TASK PROMPT
Search the listing for the word "from" and return each line that contains it.
------------
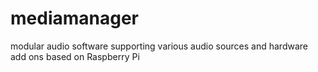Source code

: # mediamanager
modular audio software supporting various audio sources and hardware add ons based on Raspberry Pi   
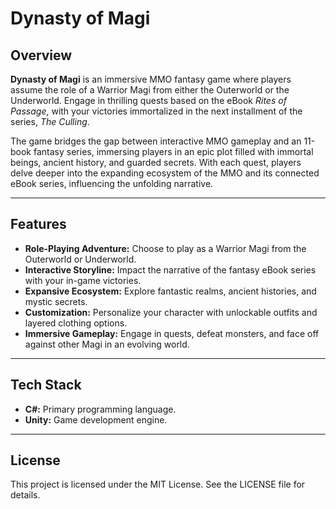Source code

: # Dynasty of Magi

## Overview
**Dynasty of Magi** is an immersive MMO fantasy game where players assume the role of a Warrior Magi from either the Outerworld or the Underworld. Engage in thrilling quests based on the eBook *Rites of Passage*, with your victories immortalized in the next installment of the series, *The Culling*. 

The game bridges the gap between interactive MMO gameplay and an 11-book fantasy series, immersing players in an epic plot filled with immortal beings, ancient history, and guarded secrets. With each quest, players delve deeper into the expanding ecosystem of the MMO and its connected eBook series, influencing the unfolding narrative.

---

## Features
- **Role-Playing Adventure:** Choose to play as a Warrior Magi from the Outerworld or Underworld.
- **Interactive Storyline:** Impact the narrative of the fantasy eBook series with your in-game victories.
- **Expansive Ecosystem:** Explore fantastic realms, ancient histories, and mystic secrets.
- **Customization:** Personalize your character with unlockable outfits and layered clothing options.
- **Immersive Gameplay:** Engage in quests, defeat monsters, and face off against other Magi in an evolving world.

---


## Tech Stack
- **C#:** Primary programming language.
- **Unity:** Game development engine.

---

## License
This project is licensed under the MIT License. See the LICENSE file for details.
------------
TASK OUTPUT
**Dynasty of Magi** is an immersive MMO fantasy game where players assume the role of a Warrior Magi from either the Outerworld or the Underworld. Engage in thrilling quests based on the eBook *Rites of Passage*, with your victories immortalized in the next installment of the series, *The Culling*. 
- **Role-Playing Adventure:** Choose to play as a Warrior Magi from the Outerworld or Underworld.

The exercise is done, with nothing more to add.